Lactic acid bacteria (LAB) are Gram-positive, nonpathogenic microorganisms that are gaining to a great concern as antigen producers for improvement of live vaccine vectors. Heterologous proteins of dissimilar source have been effectively expressed in various LAB species. Recombinant L. Plantaram NC8 strains have been shown to induce specific local and systemic immune responses against a range of antigens.

The objective of this study was constructing a Lactobacillus Plantaram NC8 strain expressing the heterologous VP7 porcine rotavirus protein and investigating its outcome and its ability acting as an antigen delivery system for oral vaccinations on mice.

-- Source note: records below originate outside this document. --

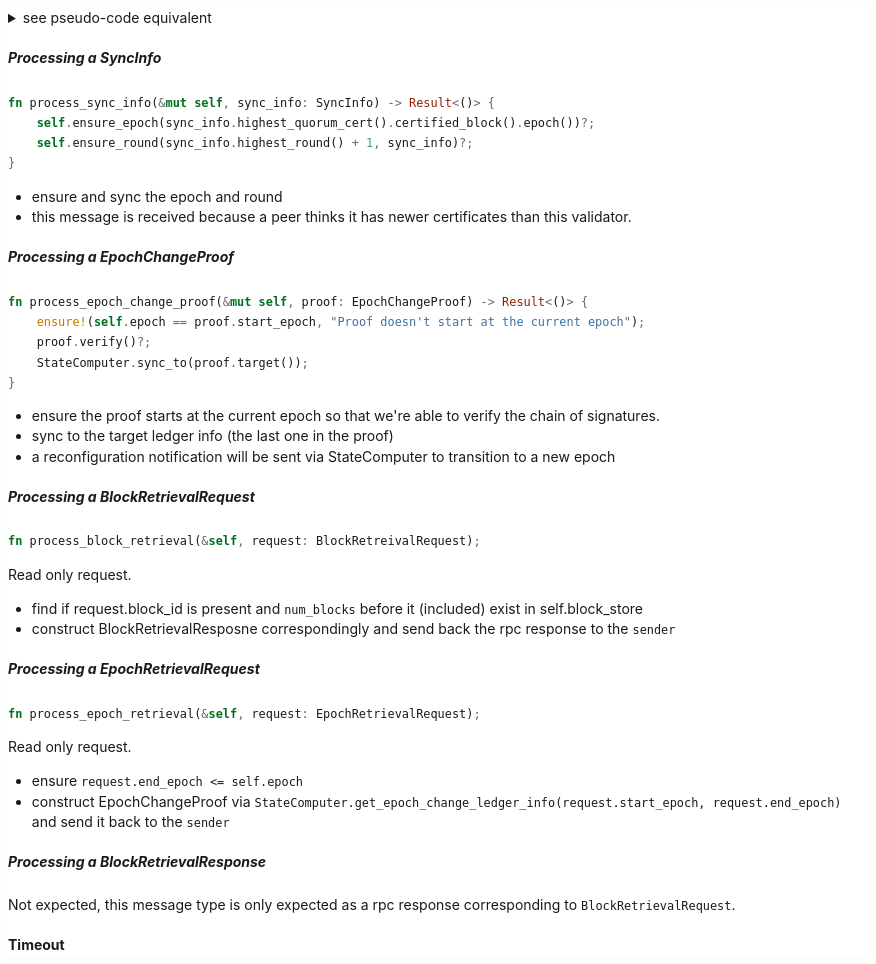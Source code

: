 <details><summary>see pseudo-code equivalent</summary></details>

##### Processing a SyncInfo

```rust
fn process_sync_info(&mut self, sync_info: SyncInfo) -> Result<()> {
    self.ensure_epoch(sync_info.highest_quorum_cert().certified_block().epoch())?;
    self.ensure_round(sync_info.highest_round() + 1, sync_info)?;
}
```

* ensure and sync the epoch and round
* this message is received because a peer thinks it has newer certificates than this validator.

##### Processing a EpochChangeProof

```rust
fn process_epoch_change_proof(&mut self, proof: EpochChangeProof) -> Result<()> {
    ensure!(self.epoch == proof.start_epoch, "Proof doesn't start at the current epoch");
    proof.verify()?;
    StateComputer.sync_to(proof.target());
}
```

* ensure the proof starts at the current epoch so that we're able to verify the chain of signatures.
* sync to the target ledger info (the last one in the proof)
* a reconfiguration notification will be sent via StateComputer to transition to a new epoch

##### Processing a BlockRetrievalRequest

```rust
fn process_block_retrieval(&self, request: BlockRetreivalRequest);
```

Read only request.

* find if request.block_id is present and `num_blocks` before it (included) exist in self.block_store
* construct BlockRetrievalResposne correspondingly and send back the rpc response to the `sender`

##### Processing a EpochRetrievalRequest

```rust
fn process_epoch_retrieval(&self, request: EpochRetrievalRequest);
```

Read only request.

* ensure `request.end_epoch <= self.epoch`
* construct EpochChangeProof via `StateComputer.get_epoch_change_ledger_info(request.start_epoch, request.end_epoch)` and send it back to the `sender`

##### Processing a BlockRetrievalResponse

Not expected, this message type is only expected as a rpc response corresponding to `BlockRetrievalRequest`.

#### Timeout
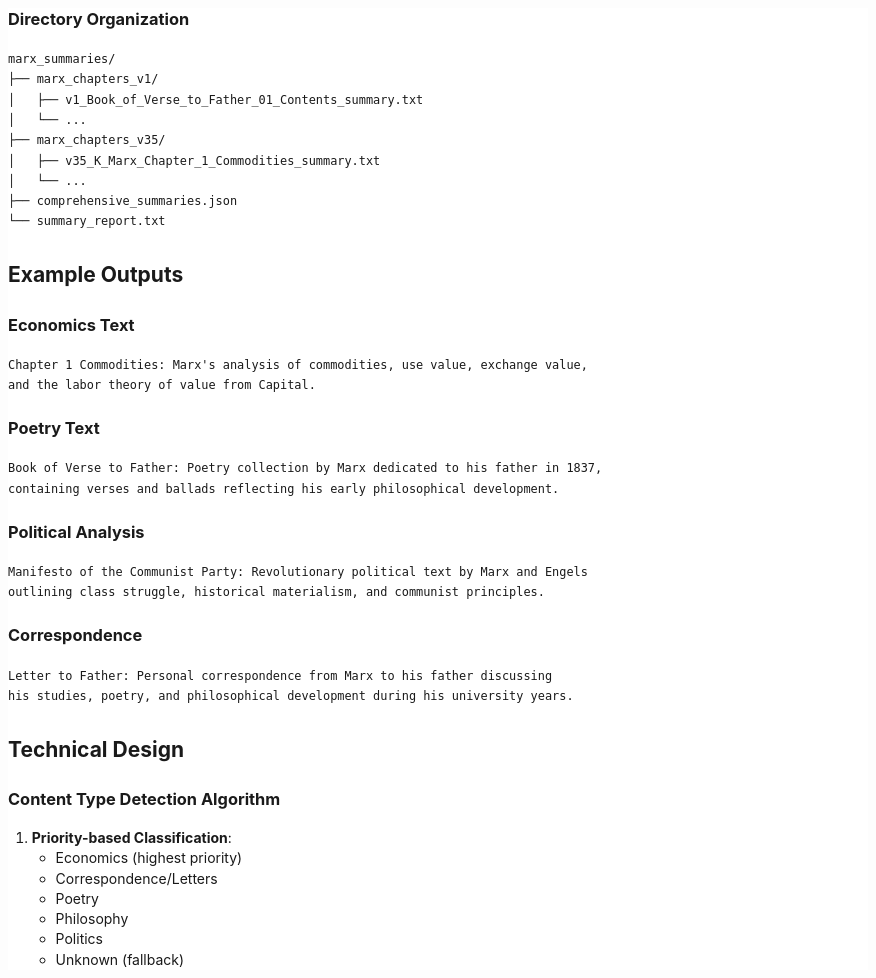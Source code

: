 ### Directory Organization
```
marx_summaries/
├── marx_chapters_v1/
│   ├── v1_Book_of_Verse_to_Father_01_Contents_summary.txt
│   └── ...
├── marx_chapters_v35/
│   ├── v35_K_Marx_Chapter_1_Commodities_summary.txt
│   └── ...
├── comprehensive_summaries.json
└── summary_report.txt
```

## Example Outputs

### Economics Text
```
Chapter 1 Commodities: Marx's analysis of commodities, use value, exchange value, 
and the labor theory of value from Capital.
```

### Poetry Text
```
Book of Verse to Father: Poetry collection by Marx dedicated to his father in 1837, 
containing verses and ballads reflecting his early philosophical development.
```

### Political Analysis
```
Manifesto of the Communist Party: Revolutionary political text by Marx and Engels 
outlining class struggle, historical materialism, and communist principles.
```

### Correspondence
```
Letter to Father: Personal correspondence from Marx to his father discussing 
his studies, poetry, and philosophical development during his university years.
```

## Technical Design

### Content Type Detection Algorithm
1. **Priority-based Classification**:
   - Economics (highest priority)
   - Correspondence/Letters
   - Poetry
   - Philosophy
   - Politics
   - Unknown (fallback)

The expression of recombinant pSIP409-VP7-DCpep was confirmed by SDS-PAGE and Western blot analysis and surface-displayed expression on L. Plantarum was verified by immunofluorescence. Mice orally immunized with recombinant protein-expressing L. Plantarum produced high levels of serum immunoglobulin G (IgG) and mucosal IgA. The IgA titters from mice immunized with NC8-pSIP409-VP7-DCpep were higher than titters from pSIP409-VP7-DCpep -immunized mice. The induced antibodies demonstrated neutralizing effects on RV infection.

The outcome of this study is a hopeful step toward developing a vaccine against the porcine rotavirus using Lactobacillus plantaram cells as bioreactors for competent antigen production and delivery to the mucosal surface.